Take the listing from its first line through the line that contains "### Introduction" and please retype those lines exactly, leaving out the pictures.

EXERCISE MATERIALS Start Marker

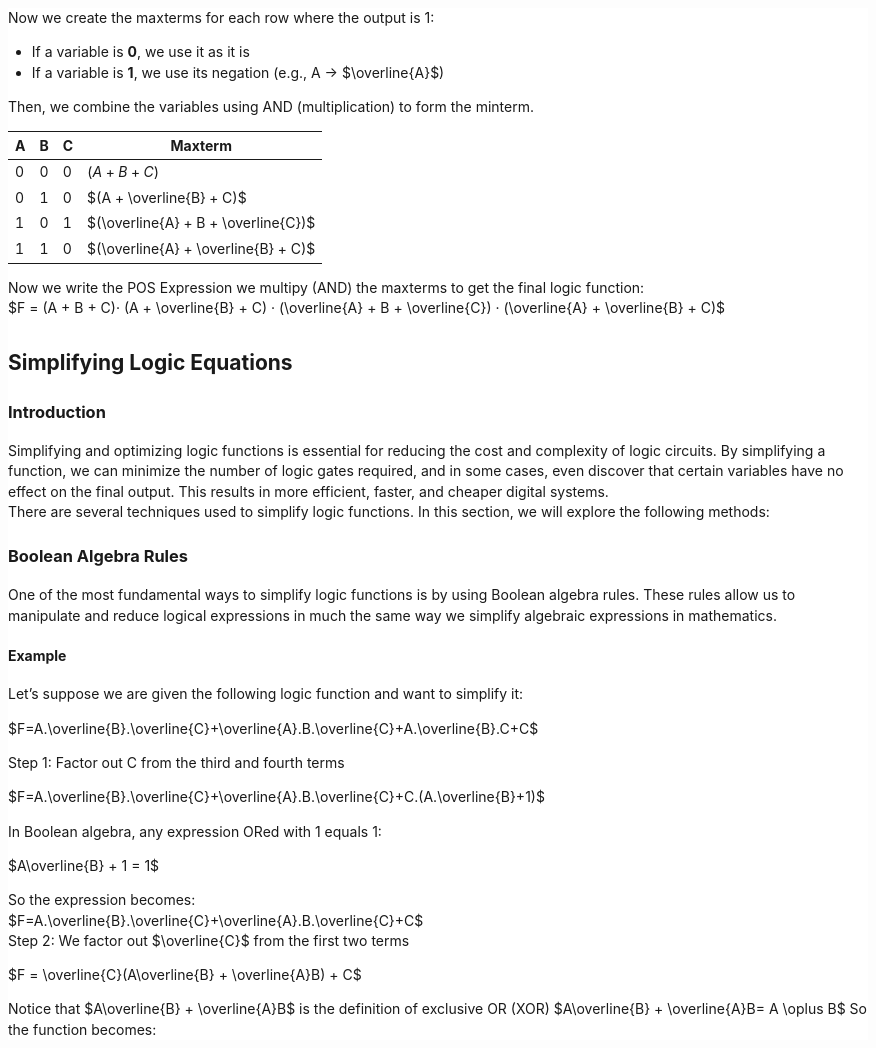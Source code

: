 Now we create the maxterms for each row where the output is 1:
- If a variable is **0**, we use it as it is
- If a variable is **1**, we use its negation (e.g., A → $\overline{A}$)

Then, we combine the variables using AND (multiplication) to form the minterm.

| A   | B   | C   | Maxterm                             |
| --- | --- | --- | ----------------------------------- |
| 0   | 0   | 0   | $(A + B + C)$                       |
| 0   | 1   | 0   | $(A + \overline{B} + C)$            |
| 1   | 0   | 1   | $(\overline{A} + B + \overline{C})$ |
| 1   | 1   | 0   | $(\overline{A} + \overline{B} + C)$ |

Now we write the POS Expression we multipy (AND) the maxterms to get the final logic function:   
$F = (A + B + C)· (A + \overline{B} + C) · (\overline{A} + B + \overline{C}) · (\overline{A} + \overline{B} + C)$
## Simplifying Logic Equations
### Introduction
Simplifying and optimizing logic functions is essential for reducing the cost and complexity of logic circuits. By simplifying a function, we can minimize the number of logic gates required, and in some cases, even discover that certain variables have no effect on the final output. This results in more efficient, faster, and cheaper digital systems.  
There are several techniques used to simplify logic functions. In this section, we will explore the following methods:
### Boolean Algebra Rules
One of the most fundamental ways to simplify logic functions is by using Boolean algebra rules. These rules allow us to manipulate and reduce logical expressions in much the same way we simplify algebraic expressions in mathematics.
#### Example
Let’s suppose we are given the following logic function and want to simplify it:  

$F=A.\overline{B}.\overline{C}+\overline{A}.B.\overline{C}+A.\overline{B}.C+C$

Step 1: Factor out C from the third and fourth terms

$F=A.\overline{B}.\overline{C}+\overline{A}.B.\overline{C}+C.(A.\overline{B}+1)$

In Boolean algebra, any expression ORed with 1 equals 1:

$A\overline{B} + 1 = 1$

So the expression becomes:  
$F=A.\overline{B}.\overline{C}+\overline{A}.B.\overline{C}+C$   
Step 2: We factor out $\overline{C}$ from the first two terms

$F = \overline{C}(A\overline{B} + \overline{A}B) + C$

Notice that $A\overline{B} + \overline{A}B$ is the definition of exclusive OR (XOR) $A\overline{B} + \overline{A}B= A \oplus B$ 
So the function becomes:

EXERCISE MATERIALS End Marker

(ANSWER TO THIS PROBLEM):
Source code

: Now we create the maxterms for each row where the output is 1:
- If a variable is **0**, we use it as it is
- If a variable is **1**, we use its negation (e.g., A → $\overline{A}$)

Then, we combine the variables using AND (multiplication) to form the minterm.

| A   | B   | C   | Maxterm                             |
| --- | --- | --- | ----------------------------------- |
| 0   | 0   | 0   | $(A + B + C)$                       |
| 0   | 1   | 0   | $(A + \overline{B} + C)$            |
| 1   | 0   | 1   | $(\overline{A} + B + \overline{C})$ |
| 1   | 1   | 0   | $(\overline{A} + \overline{B} + C)$ |

Now we write the POS Expression we multipy (AND) the maxterms to get the final logic function:   
$F = (A + B + C)· (A + \overline{B} + C) · (\overline{A} + B + \overline{C}) · (\overline{A} + \overline{B} + C)$
## Simplifying Logic Equations
### Introduction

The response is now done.